10. September 2025. – 04. October
MegnyitóOpening: September 9, 2025, 7:00 pm
MegnyitjaRemarks by: Fazakas Réka

In the distinctive artistic world of Roland Kazi, he first explored the unique, now nearly forgotten yet still vivid countryside environment, reimagined in a contemporary guise. Later, his interest turned toward the intersections of science and art, programmable foundations, the medium of kinetic art, and the investigation of chance as well as physical phenomena. In his upcoming solo exhibition at the Project Room, he continues to explore metaphysical concepts and the perception of reality, this time engaging with the human limitations of spatial perception and the possibility of overcoming them through art.

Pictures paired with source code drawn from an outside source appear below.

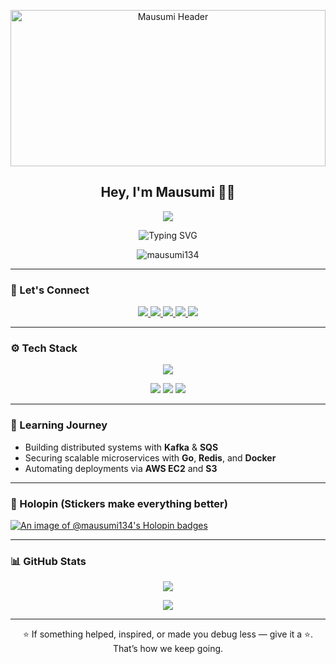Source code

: <p align="center">
  <img src="https://github.com/user-attachments/assets/8d8a89ed-78a1-4deb-96ff-664cf03bcd52" alt="Mausumi Header" width="100%" height="250">



</p>

<h2 align="center">Hey, I'm Mausumi 👩‍💻</h2>
<p align="center">
  <img src="https://img.shields.io/badge/just%20a%20failure%20finding%20a%20way%20to%20win.-6b21a8?style=for-the-badge&logo=github&logoColor=white&labelColor=000000" />
</p>



<p align="center">
  <img src="https://readme-typing-svg.demolab.com?font=Fira+Code&pause=1000&color=64F4AC&center=true&vCenter=true&width=435&lines=Backend+dev+on+a+mission...;Open-source+curious+and+keyboard+friendly!" alt="Typing SVG" />
</p>

<p align="center">
  <img src="https://komarev.com/ghpvc/?username=mausumi134&label=Profile%20views&color=6b5b95&style=flat-square" alt="mausumi134" />
</p>

---

### 💬 Let's Connect

<p align="center">
  <a href="https://discord.com/users/1284912937323987076">
    <img src="https://img.shields.io/badge/Discord-404EED?style=for-the-badge&logo=discord&logoColor=white" />
  </a>
  <a href="https://www.linkedin.com/in/mausumi-ghadei-006466229/">
    <img src="https://img.shields.io/badge/LinkedIn-0A66C2?style=for-the-badge&logo=linkedin&logoColor=white" />
  </a>
  <a href="https://github.com/Mausumi134">
    <img src="https://img.shields.io/badge/GitHub-181717?style=for-the-badge&logo=github&logoColor=white" />
  </a>
  <a href="https://www.hackerrank.com/profile/imausumi8093">
    <img src="https://img.shields.io/badge/Hackerrank-2EC866?style=for-the-badge&logo=hackerrank&logoColor=white" />
  </a>
  <a href="https://leetcode.com/u/Mausumighadei/">
    <img src="https://img.shields.io/badge/LeetCode-FFA116?style=for-the-badge&logo=leetcode&logoColor=white" />
  </a>
</p>

---

### ⚙️ Tech Stack

<p align="center">
  <img src="https://skillicons.dev/icons?i=py,go,nodejs,react,mysql,mongodb,redis,kafka,git,github,docker,aws,linux,vscode,postman,html,css,js,tailwind&theme=dark" />
</p>

<p align="center">
  <img src="https://img.shields.io/badge/AWS%20S3-569A31?style=for-the-badge&logo=amazon-aws&logoColor=white" />
  <img src="https://img.shields.io/badge/AWS%20EC2-FF9900?style=for-the-badge&logo=amazon-aws&logoColor=white" />
  <img src="https://img.shields.io/badge/AWS%20SQS-232F3E?style=for-the-badge&logo=amazonaws&logoColor=white" />
</p>

---

### 🌱 Learning Journey
- Building distributed systems with **Kafka** & **SQS**
- Securing scalable microservices with **Go**, **Redis**, and **Docker**
- Automating deployments via **AWS EC2** and **S3**

---

### 🏅 Holopin (Stickers make everything better)

[![An image of @mausumi134's Holopin badges](https://holopin.me/mausumi134)](https://holopin.io/@mausumi134)

---

### 📊 GitHub Stats

<p align="center">
  <img src="https://github-readme-stats-sync.vercel.app/api?username=mausumi134&count_private=true&show_icons=true&theme=radical&border_radius=10" />
</p>

<p align="center">
  <img src="https://github-readme-streak-stats.herokuapp.com?user=mausumi134&theme=dark&hide_border=true" />
</p>

---

<p align="center">⭐ If something helped, inspired, or made you debug less — give it a ⭐. That’s how we keep going.</p>
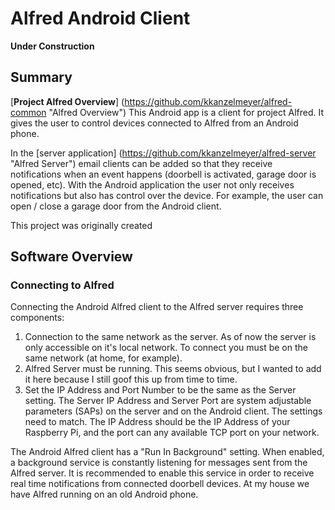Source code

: # Alfred Android Client
**Under Construction**

## Summary
[**Project Alfred Overview**] (https://github.com/kkanzelmeyer/alfred-common "Alfred Overview")
This Android app is a client for project Alfred. It gives the user to control devices connected to Alfred from an Android phone.

In the [server application] (https://github.com/kkanzelmeyer/alfred-server "Alfred Server") email clients can be added so that they receive notifications when an event happens (doorbell is activated, garage door is opened, etc). With the Android application the user not only receives notifications but also has control over the device. For example, the user can open / close a garage door from the Android client.

This project was originally created 


## Software Overview
### Connecting to Alfred
Connecting the Android Alfred client to the Alfred server requires three components:

1. Connection to the same network as the server. As of now the server is only accessible on it's local network. To connect you must be on the same network (at home, for example). 
2. Alfred Server must be running. This seems obvious, but I wanted to add it here because I still goof this up from time to time.
3. Set the IP Address and Port Number to be the same as the Server setting. The Server IP Address and Server Port are system adjustable parameters (SAPs) on the server and on the Android client. The settings need to match. The IP Address should be the IP Address of your Raspberry Pi, and the port can any available TCP port on your network.

The Android Alfred client has a "Run In Background" setting. When enabled, a background service is constantly listening for messages sent from the Alfred server. It is recommended to enable this service in order to receive real time notifications from connected doorbell devices. At my house we have Alfred running on an old Android phone.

The artist creates kinetic installations, objects, animations, and images across diverse media, striving to comprehend discoveries about the world around us — much like the inquisitive scientists, inventors, and groundbreaking artists of past centuries. He works not only with scientific precision but also employs scientific methods to represent vision, infinity, causality, and temporality. Already in his 2018 Continuous Present “space-time bending machine” and the exhibition of the same title, he experimented with the relationship between matter and spatiality. At that time, his focus was on the transformation of matter in space — whether fixed, temporary, or cyclical — while his latest series shifts attention to the representation of perceiving spaces that transcend our own reality. This continues the research into the relativity of human perception.

The most recent concept Kazi has been exploring is hyperspace, which refers to the surpassing of the three-dimensional space accessible to human perception. Thus, the works presented now revolve around two- and three-dimensional projections of the fourth dimension. His research began in the digital medium, enabling experimentation with shifts toward higher dimensions both in two-dimensional images and in the central work of the exhibition, a kinetic object that renders the fourth dimension visible in the form of a three-dimensional, spatial projection.

Kazi also employs the Möbius strip — an apparently infinite, self-reversing circular space — to illustrate space-time in higher dimensions, where it becomes knotted and disrupts causality, pushing the boundaries of perception and comprehension.